> **The data**:
^^^^

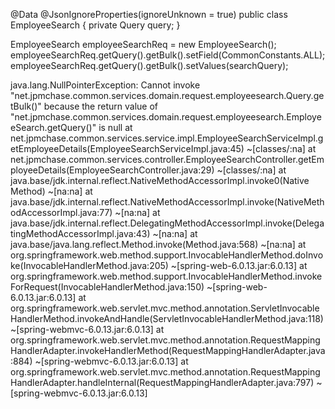 @Data
@JsonIgnoreProperties(ignoreUnknown = true)
public class EmployeeSearch {
    private Query query;
}

EmployeeSearch employeeSearchReq = new EmployeeSearch();
employeeSearchReq.getQuery().getBulk().setField(CommonConstants.ALL);
employeeSearchReq.getQuery().getBulk().setValues(searchQuery);

java.lang.NullPointerException: Cannot invoke "net.jpmchase.common.services.domain.request.employeesearch.Query.getBulk()" because the return value of "net.jpmchase.common.services.domain.request.employeesearch.EmployeeSearch.getQuery()" is null
	at net.jpmchase.common.services.service.impl.EmployeeSearchServiceImpl.getEmployeeDetails(EmployeeSearchServiceImpl.java:45) ~[classes/:na]
	at net.jpmchase.common.services.controller.EmployeeSearchController.getEmployeeDetails(EmployeeSearchController.java:29) ~[classes/:na]
	at java.base/jdk.internal.reflect.NativeMethodAccessorImpl.invoke0(Native Method) ~[na:na]
	at java.base/jdk.internal.reflect.NativeMethodAccessorImpl.invoke(NativeMethodAccessorImpl.java:77) ~[na:na]
	at java.base/jdk.internal.reflect.DelegatingMethodAccessorImpl.invoke(DelegatingMethodAccessorImpl.java:43) ~[na:na]
	at java.base/java.lang.reflect.Method.invoke(Method.java:568) ~[na:na]
	at org.springframework.web.method.support.InvocableHandlerMethod.doInvoke(InvocableHandlerMethod.java:205) ~[spring-web-6.0.13.jar:6.0.13]
	at org.springframework.web.method.support.InvocableHandlerMethod.invokeForRequest(InvocableHandlerMethod.java:150) ~[spring-web-6.0.13.jar:6.0.13]
	at org.springframework.web.servlet.mvc.method.annotation.ServletInvocableHandlerMethod.invokeAndHandle(ServletInvocableHandlerMethod.java:118) ~[spring-webmvc-6.0.13.jar:6.0.13]
	at org.springframework.web.servlet.mvc.method.annotation.RequestMappingHandlerAdapter.invokeHandlerMethod(RequestMappingHandlerAdapter.java:884) ~[spring-webmvc-6.0.13.jar:6.0.13]
	at org.springframework.web.servlet.mvc.method.annotation.RequestMappingHandlerAdapter.handleInternal(RequestMappingHandlerAdapter.java:797) ~[spring-webmvc-6.0.13.jar:6.0.13]


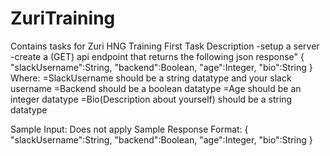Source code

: # ZuriTraining
Contains tasks for Zuri HNG Training
First Task Description
-setup a server
-create a (GET) api endpoint that returns the following json response"
 {
  "slackUsername":String,
  "backend":Boolean,
  "age":Integer,
  "bio":String
 }
Where: 
    =SlackUsername should be a string datatype and your slack username
    =Backend should be a boolean datatype
    =Age should be an integer datatype
    =Bio(Description about yourself) should be a string datatype
    
Sample Input: Does not apply
Sample Response Format:
{
  "slackUsername":String,
  "backend":Boolean,
  "age":Integer,
  "bio":String
}
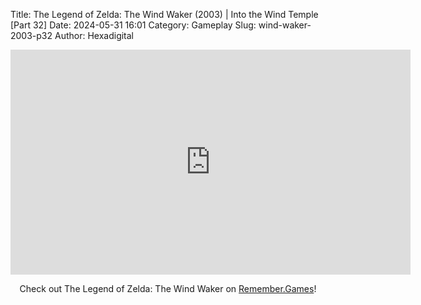 Title: The Legend of Zelda: The Wind Waker (2003) | Into the Wind Temple [Part 32]
Date: 2024-05-31 16:01
Category: Gameplay
Slug: wind-waker-2003-p32
Author: Hexadigital

<center><iframe src="https://www.youtube.com/embed/43Fdfc2iVZc?feature=oembed" allow="accelerometer; autoplay; encrypted-media; gyroscope; picture-in-picture" width="640" height="360" frameborder="0"></iframe>

Check out The Legend of Zelda: The Wind Waker on [Remember.Games](https://remember.games/game/1462/the-legend-of-zelda-the-wind-waker/)!</center>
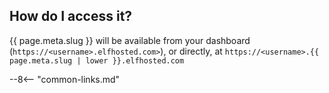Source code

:## How do I access it?

{{ page.meta.slug }} will be available from your dashboard (`https://<username>.elfhosted.com>`), or directly, at `https://<username>.{{ page.meta.slug | lower }}.elfhosted.com`

--8<-- "common-links.md"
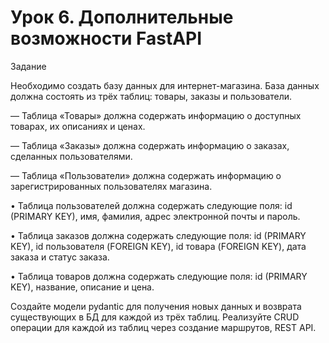 # Урок 6. Дополнительные возможности FastAPI
Задание

Необходимо создать базу данных для интернет-магазина. База данных должна состоять из трёх таблиц: товары, заказы и пользователи.

  — Таблица «Товары» должна содержать информацию о доступных товарах, их описаниях и ценах.
  
  — Таблица «Заказы» должна содержать информацию о заказах, сделанных пользователями.
  
  — Таблица «Пользователи» должна содержать информацию о зарегистрированных пользователях магазина.
  
  • Таблица пользователей должна содержать следующие поля: id (PRIMARY KEY), имя, фамилия, адрес электронной почты и пароль.
  
  • Таблица заказов должна содержать следующие поля: id (PRIMARY KEY), id пользователя (FOREIGN KEY), id товара (FOREIGN KEY), дата заказа и статус заказа.
  
  • Таблица товаров должна содержать следующие поля: id (PRIMARY KEY), название, описание и цена.

Создайте модели pydantic для получения новых данных и возврата существующих в БД для каждой из трёх таблиц.
Реализуйте CRUD операции для каждой из таблиц через создание маршрутов, REST API.
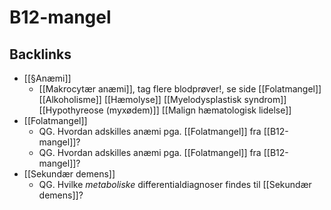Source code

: # B12-mangel

## Backlinks
* [[§Anæmi]]
	* [[Makrocytær anæmi]], tag flere blodprøver!, se side
	[[Folatmangel]]
	[[Alkoholisme]]
	[[Hæmolyse]]
	[[Myelodysplastisk syndrom]]
	[[Hypothyreose (myxødem)]]
	[[Malign hæmatologisk lidelse]]
* [[Folatmangel]]
	* QG. Hvordan adskilles anæmi pga. [[Folatmangel]] fra [[B12-mangel]]?
	* QG. Hvordan adskilles anæmi pga. [[Folatmangel]] fra [[B12-mangel]]?
* [[Sekundær demens]]
	* QG. Hvilke *metaboliske* differentialdiagnoser findes til [[Sekundær demens]]?

<!-- {BearID:7AFA1D74-48C8-486C-BC2C-42EDF2D64FED-43570-00005933DF182EBC} -->
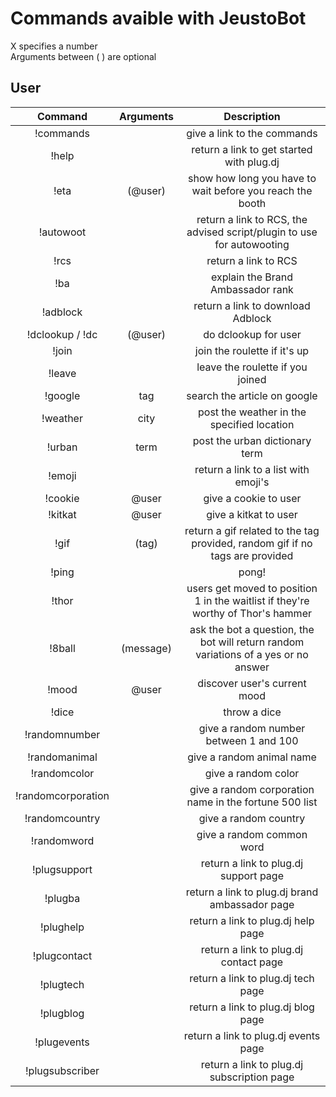Commands avaible with JeustoBot 
=========

X specifies a number  
Arguments between ( ) are optional


User
----
 
|Command | Arguments |  Description |
|:------:|:---------:|:--------------------------------------:|
|!commands |  | give a link to the commands |
|!help |  | return a link to get started with plug.dj |
|!eta | (@user) | show how long you have to wait before you reach the booth |
|!autowoot |  | return a link to RCS, the advised script/plugin to use for autowooting
|!rcs |  | return a link to RCS | 
|!ba |  | explain the Brand Ambassador rank | 
|!adblock |  | return a link to download Adblock | 
|!dclookup / !dc | (@user) | do dclookup for user | 
|!join |  | join the roulette if it's up | 
|!leave |  | leave the roulette if you joined |
|!google | tag | search the article on google |
|!weather | city | post the weather in the specified location |
|!urban | term | post the urban dictionary term |
|!emoji |  | return a link to a list with emoji's |
|!cookie | @user | give a cookie to user | 
|!kitkat | @user | give a kitkat to user | 
|!gif | (tag) | return a gif related to the tag provided, random gif if no tags are provided | 
|!ping |  | pong! | 
|!thor |  | users get moved to position 1 in the waitlist if they're worthy of Thor's hammer |
|!8ball | (message) | ask the bot a question, the bot will return random variations of a yes or no answer |
|!mood | @user | discover user's current mood |
|!dice |  | throw a dice |
|!randomnumber |  | give a random number between 1 and 100 | 
|!randomanimal |  | give a random animal name | 
|!randomcolor |  | give a random color | 
|!randomcorporation |  | give a random corporation name in the fortune 500 list  | 
|!randomcountry |  | give a random country | 
|!randomword |  | give a random common word | 
|!plugsupport |  | return a link to plug.dj support page |
|!plugba |  | return a link to plug.dj brand ambassador page |
|!plughelp |  | return a link to plug.dj help page |
|!plugcontact |  | return a link to plug.dj contact page |
|!plugtech |  | return a link to plug.dj tech  page |
|!plugblog |  | return a link to plug.dj blog page |
|!plugevents |  | return a link to plug.dj events page |
|!plugsubscriber |  | return a link to plug.dj subscription page |

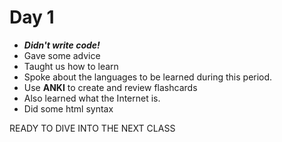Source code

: # Day 1

- ***Didn't write code!***
- Gave some advice
- Taught us how to learn
- Spoke about the languages to be learned during this period.
- Use **ANKI** to create and review flashcards
- Also learned what the Internet is.
- Did some html syntax

READY TO DIVE INTO THE NEXT CLASS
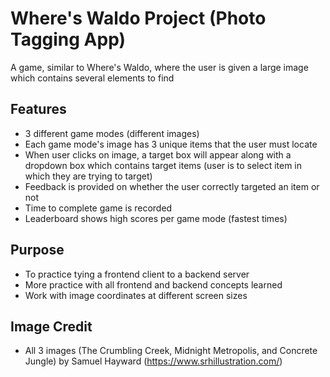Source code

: # Where's Waldo Project (Photo Tagging App)

A game, similar to Where's Waldo, where the user is given a large image which contains several elements to find

## Features
- 3 different game modes (different images)
- Each game mode's image has 3 unique items that the user must locate
- When user clicks on image, a target box will appear along with a dropdown box which contains target items (user is to select item in which they are trying to target)
- Feedback is provided on whether the user correctly targeted an item or not
- Time to complete game is recorded
- Leaderboard shows high scores per game mode (fastest times)

## Purpose
- To practice tying a frontend client to a backend server
- More practice with all frontend and backend concepts learned
- Work with image coordinates at different screen sizes

## Image Credit
- All 3 images (The Crumbling Creek, Midnight Metropolis, and Concrete Jungle) by Samuel Hayward (https://www.srhillustration.com/)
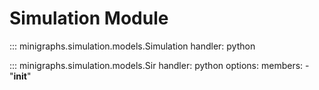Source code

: # Simulation Module

::: minigraphs.simulation.models.Simulation
    handler: python

::: minigraphs.simulation.models.Sir
    handler: python
    options:
        members:
            - "__init__"
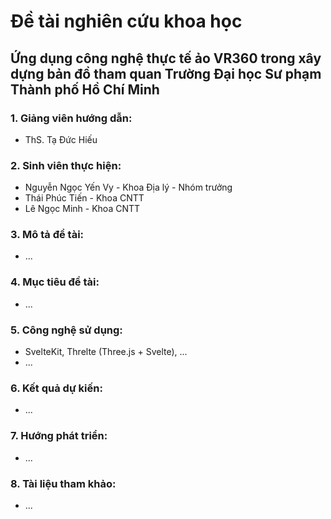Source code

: # Đề tài nghiên cứu khoa học
## Ứng dụng công nghệ thực tế ảo VR360 trong xây dựng bản đồ tham quan Trường Đại học Sư phạm Thành phố Hồ Chí Minh

### 1. Giảng viên hướng dẫn:
- ThS. Tạ Đức Hiếu

### 2. Sinh viên thực hiện:
- Nguyễn Ngọc Yến Vy - Khoa Địa lý - Nhóm trưởng
- Thái Phúc Tiến - Khoa CNTT
- Lê Ngọc Minh - Khoa CNTT

### 3. Mô tả đề tài:
- ...

### 4. Mục tiêu đề tài:
- ...

### 5. Công nghệ sử dụng:
- SvelteKit, Threlte (Three.js + Svelte), ...
- ...

### 6. Kết quả dự kiến:
- ...

### 7. Hướng phát triển:
- ...

### 8. Tài liệu tham khảo:
- ...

^^^^

> **Problem**:
From the line containing "download Adblock |" down to the line containing "dictionary term |" in the material above, reproduce every line exactly, including the two end lines.

> **Output of the exercise**:
|!adblock |  | return a link to download Adblock | 
|!dclookup / !dc | (@user) | do dclookup for user | 
|!join |  | join the roulette if it's up | 
|!leave |  | leave the roulette if you joined |
|!google | tag | search the article on google |
|!weather | city | post the weather in the specified location |
|!urban | term | post the urban dictionary term |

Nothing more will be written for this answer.